Booth to deliver fall Mellby Lecture on public usefulness of theology
St. Olaf College Associate Professor of Religion David Booth will deliver the fall Mellby Lecture, titled On the Public Usefulness of Theology: Making Sense of North Carolina’s “Bathroom Wars.”
The lecture will be held November 17 at 7 p.m. in Viking Theater. It will be streamed and archived online.
Booth will cover two main topics in the lecture. The first will analyze theology as a way of reasoning about religion that is valuable for particular religious communities, as well as for the general public. “Theology allows us to understand the underlying circumstances of our lives, and to envision a future where everyone has a chance at the blessing of life,” Booth argues.

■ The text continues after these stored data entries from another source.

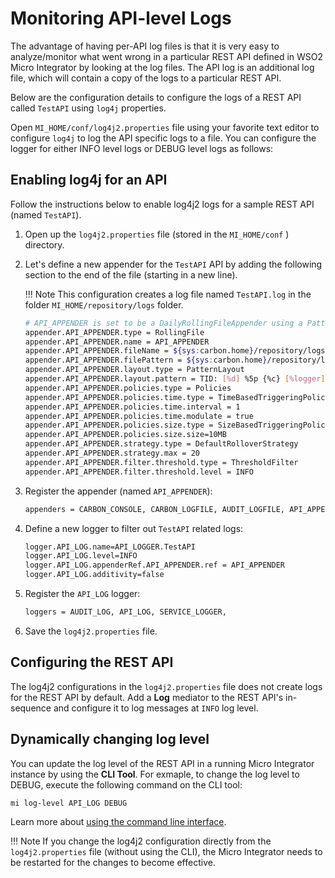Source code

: # Monitoring API-level Logs

The advantage of having per-API log files is that it is very easy to analyze/monitor what went wrong in a particular REST API defined in WSO2 Micro Integrator by looking at the log files. The API log is an additional log file, which will contain a copy of the logs to a particular REST API.

Below are the configuration details to configure the logs of a REST API called `TestAPI` using `log4j`
properties.

Open `MI_HOME/conf/log4j2.properties` file using your favorite text editor to configure `log4j` to log the API specific logs to a file. You can configure the logger for either INFO level logs or DEBUG level logs as follows:

## Enabling log4j for an API

Follow the instructions below to enable log4j2 logs for a sample REST API (named `TestAPI`). 

1.  Open up the `log4j2.properties` file (stored in the `MI_HOME/conf` ) directory. 
2.  Let's define a new appender for the `TestAPI` API by adding the following section to the end of the file (starting in a new line).

	!!! Note
        This configuration creates a log file named `TestAPI.log` in the folder `MI_HOME/repository/logs` folder.

	```bash
	# API_APPENDER is set to be a DailyRollingFileAppender using a PatternLayout.
	appender.API_APPENDER.type = RollingFile
	appender.API_APPENDER.name = API_APPENDER
	appender.API_APPENDER.fileName = ${sys:carbon.home}/repository/logs/TestAPI.log
	appender.API_APPENDER.filePattern = ${sys:carbon.home}/repository/logs/wso2-ei-api-%d{MM-dd-yyyy}.log
	appender.API_APPENDER.layout.type = PatternLayout
	appender.API_APPENDER.layout.pattern = TID: [%d] %5p {%c} [%logger] - %m%ex%n
	appender.API_APPENDER.policies.type = Policies
	appender.API_APPENDER.policies.time.type = TimeBasedTriggeringPolicy
	appender.API_APPENDER.policies.time.interval = 1
	appender.API_APPENDER.policies.time.modulate = true
	appender.API_APPENDER.policies.size.type = SizeBasedTriggeringPolicy
	appender.API_APPENDER.policies.size.size=10MB
	appender.API_APPENDER.strategy.type = DefaultRolloverStrategy
	appender.API_APPENDER.strategy.max = 20
	appender.API_APPENDER.filter.threshold.type = ThresholdFilter
	appender.API_APPENDER.filter.threshold.level = INFO
	```

3. Register the appender (named `API_APPENDER`):
        
	```xml
	appenders = CARBON_CONSOLE, CARBON_LOGFILE, AUDIT_LOGFILE, API_APPENDER, 
	```

4. Define a new logger to filter out `TestAPI` related logs:

	```xml
	logger.API_LOG.name=API_LOGGER.TestAPI
	logger.API_LOG.level=INFO
	logger.API_LOG.appenderRef.API_APPENDER.ref = API_APPENDER
	logger.API_LOG.additivity=false
	```

5.  Register the `API_LOG` logger:

	```xml
	loggers = AUDIT_LOG, API_LOG, SERVICE_LOGGER,
	```  

6.	Save the `log4j2.properties` file.

## Configuring the REST API

The log4j2 configurations in the `log4j2.properties` file does not create logs for the REST API by default. Add a <b>Log</b> mediator to the REST API's in-sequence and configure it to log messages at `INFO` log level.

## Dynamically changing log level

You can update the log level of the REST API in a running Micro Integrator instance by using the **CLI Tool**. For exmaple, to change the log level to DEBUG, execute the following command on the CLI tool: 

```bash
mi log-level API_LOG DEBUG
```

Learn more about [using the command line interface](../administer-and-observe/using-the-command-line-interface.md).

!!! Note
    If you change the log4j2 configuration directly from the `log4j2.properties` file (without using the CLI), the Micro Integrator needs to be restarted for the changes to become effective.
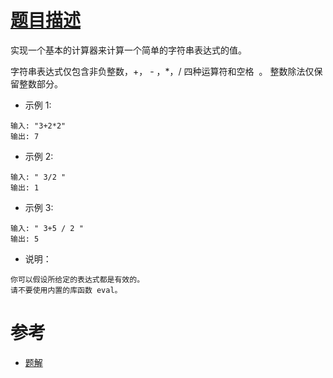 # [题目描述](https://leetcode-cn.com/problems/basic-calculator-ii/)

实现一个基本的计算器来计算一个简单的字符串表达式的值。

字符串表达式仅包含非负整数，+， - ，*，/ 四种运算符和空格  。 整数除法仅保留整数部分。

- 示例 1:
```text
输入: "3+2*2"
输出: 7
```

- 示例 2:
```text
输入: " 3/2 "
输出: 1
```

- 示例 3:
```text
输入: " 3+5 / 2 "
输出: 5
```

- 说明：
```text
你可以假设所给定的表达式都是有效的。
请不要使用内置的库函数 eval。
```

# 参考
- [题解](https://leetcode-cn.com/problems/basic-calculator-ii/solution/chai-jie-fu-za-wen-ti-shi-xian-yi-ge-wan-zheng-ji-/)
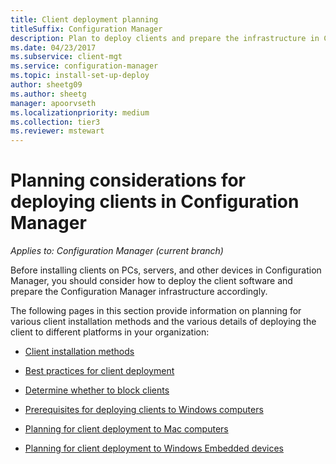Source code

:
 ```yaml
---
title: Client deployment planning
titleSuffix: Configuration Manager
description: Plan to deploy clients and prepare the infrastructure in Configuration Manager.
ms.date: 04/23/2017
ms.subservice: client-mgt
ms.service: configuration-manager
ms.topic: install-set-up-deploy
author: sheetg09
ms.author: sheetg
manager: apoorvseth
ms.localizationpriority: medium
ms.collection: tier3
ms.reviewer: mstewart
---
```

# Planning considerations for deploying clients in Configuration Manager

*Applies to: Configuration Manager (current branch)*

Before installing clients on PCs, servers, and other devices in Configuration Manager, you should consider how to deploy the client software and prepare the Configuration Manager infrastructure accordingly.

 The following pages in this section provide information on planning for various client installation methods and the various details of deploying the client to different platforms in your organization:

-   [Client installation methods](../../../../core/clients/deploy/plan/client-installation-methods.md)

-   [Best practices for client deployment](../../../../core/clients/deploy/plan/best-practices-for-client-deployment.md)

-   [Determine whether to block clients](../../../../core/clients/deploy/plan/determine-whether-to-block-clients.md)

-   [Prerequisites for deploying clients to Windows computers](../../../../core/clients/deploy/prerequisites-for-deploying-clients-to-windows-computers.md)

-   [Planning for client deployment to Mac computers](../../../../core/clients/deploy/plan/planning-for-client-deployment-to-mac-computers.md)

-   [Planning for client deployment to Windows Embedded devices](../../../../core/clients/deploy/plan/planning-for-client-deployment-to-windows-embedded-devices.md)
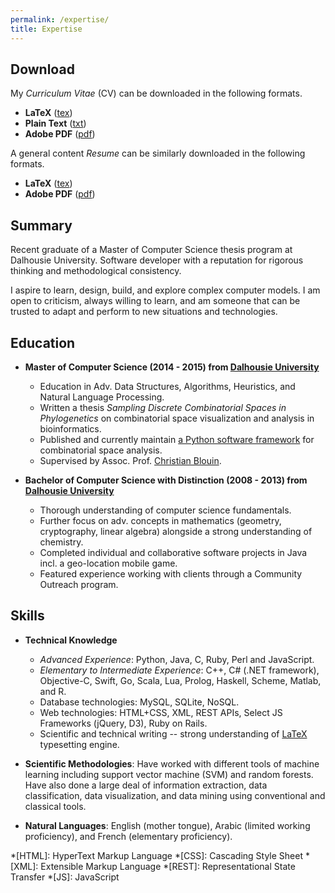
 ```yaml
---
permalink: /expertise/
title: Expertise
---
```


## Download

My *Curriculum Vitae* (CV) can be downloaded in the following formats.

  - **LaTeX** ([tex](/assets/cv/cv.tex))
  - **Plain Text** ([txt](/assets/cv/cv.txt))
  - **Adobe PDF** ([pdf](/assets/cv/cv.pdf))

A general content *Resume* can be similarly downloaded in the following formats.

  - **LaTeX** ([tex](/assets/resume/resume.tex))
  - **Adobe PDF** ([pdf](/assets/resume/resume.pdf))

## Summary

Recent graduate of a Master of Computer Science thesis program at Dalhousie University. Software developer with a reputation for rigorous thinking and methodological consistency.

I aspire to learn, design, build, and explore complex computer models. I am open to criticism, always willing to learn, and am someone that can be trusted to adapt and perform to new situations and technologies.

## Education

  - **Master of Computer Science (2014 - 2015) from [Dalhousie University](http://dal.ca)** 

    - Education in Adv. Data Structures, Algorithms, Heuristics, and Natural Language Processing.
    - Written a thesis *Sampling Discrete Combinatorial Spaces in Phylogenetics* on combinatorial space visualization and analysis in bioinformatics.
    - Published and currently maintain [a Python software framework](http://github.com/AlexSafatli/Pylogeny) for combinatorial space analysis.
    - Supervised by Assoc. Prof. [Christian Blouin](mailto:cblouin@cs.dal.ca).

  - **Bachelor of Computer Science with Distinction (2008 - 2013) from [Dalhousie University](http://dal.ca)**

    - Thorough understanding of computer science fundamentals.
    - Further focus on adv. concepts in mathematics (geometry, cryptography, linear algebra) alongside a strong understanding of chemistry.
    - Completed individual and collaborative software projects in Java incl. a geo-location mobile game.
    - Featured experience working with clients through a Community Outreach program.

## Skills

  - **Technical Knowledge**

    - *Advanced Experience*: Python, Java, C, Ruby, Perl and JavaScript.
    - *Elementary to Intermediate Experience*: C++, C# (.NET framework), Objective-C, Swift, Go, Scala, Lua, Prolog, Haskell, Scheme, Matlab, and R.
    - Database technologies: MySQL, SQLite, NoSQL.
    - Web technologies: HTML+CSS, XML, REST APIs, Select JS Frameworks (jQuery, D3), Ruby on Rails. 
    - Scientific and technical writing -- strong understanding of [LaTeX](http://www.latex-project.org) typesetting engine.

  - **Scientific Methodologies**: Have worked with different tools of machine learning including support vector machine (SVM) and random forests. Have also done a large deal of information extraction, data classification, data visualization, and data mining using conventional and classical tools.

  - **Natural Languages**: English (mother tongue), Arabic (limited working proficiency), and French (elementary proficiency).

*[HTML]: HyperText Markup Language
*[CSS]: Cascading Style Sheet
*[XML]: Extensible Markup Language
*[REST]: Representational State Transfer
*[JS]: JavaScript
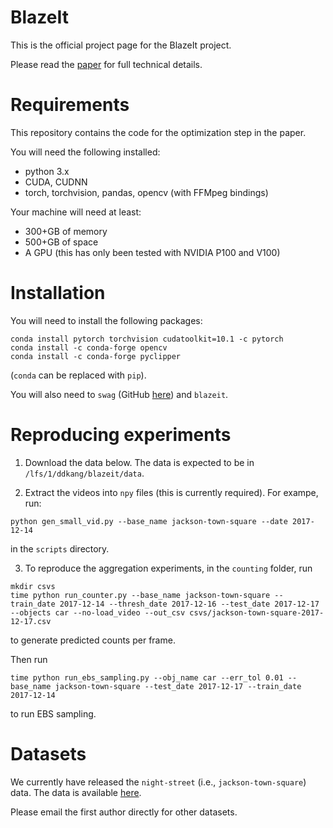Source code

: # BlazeIt

This is the official project page for the BlazeIt project. 

Please read the [paper](https://arxiv.org/abs/1805.01046) for full technical details.


# Requirements

This repository contains the code for the optimization step in the paper. 

You will need the following installed:
- python 3.x
- CUDA, CUDNN
- torch, torchvision, pandas, opencv (with FFMpeg bindings)

Your machine will need at least:
- 300+GB of memory
- 500+GB of space
- A GPU (this has only been tested with NVIDIA P100 and V100)


# Installation

You will need to install the following packages:
```
conda install pytorch torchvision cudatoolkit=10.1 -c pytorch
conda install -c conda-forge opencv
conda install -c conda-forge pyclipper
```
(`conda` can be replaced with `pip`).

You will also need to `swag` (GitHub [here](https://github.com/stanford-futuredata/swag-python/)) and `blazeit`. 


# Reproducing experiments

1. Download the data below. The data is expected to be in `/lfs/1/ddkang/blazeit/data`.

2. Extract the videos into `npy` files (this is currently required). For exampe, run:
```
python gen_small_vid.py --base_name jackson-town-square --date 2017-12-14
```
in the `scripts` directory.

3. To reproduce the aggregation experiments, in the `counting` folder, run
```
mkdir csvs
time python run_counter.py --base_name jackson-town-square --train_date 2017-12-14 --thresh_date 2017-12-16 --test_date 2017-12-17 --objects car --no-load_video --out_csv csvs/jackson-town-square-2017-12-17.csv
```
to generate predicted counts per frame.

Then run
```
time python run_ebs_sampling.py --obj_name car --err_tol 0.01 --base_name jackson-town-square --test_date 2017-12-17 --train_date 2017-12-14
```
to run EBS sampling.


# Datasets

We currently have released the `night-street` (i.e., `jackson-town-square`) data. The data is available [here](https://drive.google.com/drive/folders/1riFVI6QZGf8X6lyFphyRighAYMDTAH4Z?usp=sharing).

Please email the first author directly for other datasets.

The second topic focuses on demonstrating the efficacy of theology in public life through the ongoing controversy of bathroom access for transgender people. Booth plans to provide a political and theological analysis on the North Carolina state legislature’s decision to pass House Bill 2 in March 2016. The bill essentially requires people to use the bathroom that corresponds to the sex on their birth certificate, thus stigmatizing and marginalizing trans-people as a result.
“I will argue that a richer and more satisfying religious worldview would welcome and celebrate trans-people as the promise of a more jubilant, flourishing humanity,” Booth says.
Booth has been teaching in the fields of theology, feminist theory, and religion and culture. He earned his bachelor’s degree from Harvard College and his master’s and doctorate degrees from the University of Chicago before joining the St. Olaf faculty in 1985. His scholarship explores historical and contemporary instances when religious communities have stigmatized marginal subgroups. In recent teaching, Booth has been addressing intersections of theology and environmental studies.
The annual Mellby Lectures are named in remembrance of St. Olaf faculty member Carl A. Mellby and were established in 1983 to give professors the opportunity to share their research with the public. Mellby, known as “the father of social sciences” at St. Olaf, started the first courses in economics, sociology, political science, and art history at the college. He was professor and administrator from 1901 to 1949, taught Greek, German, French, religion, and philosophy, and is credited with creating the college’s honor system.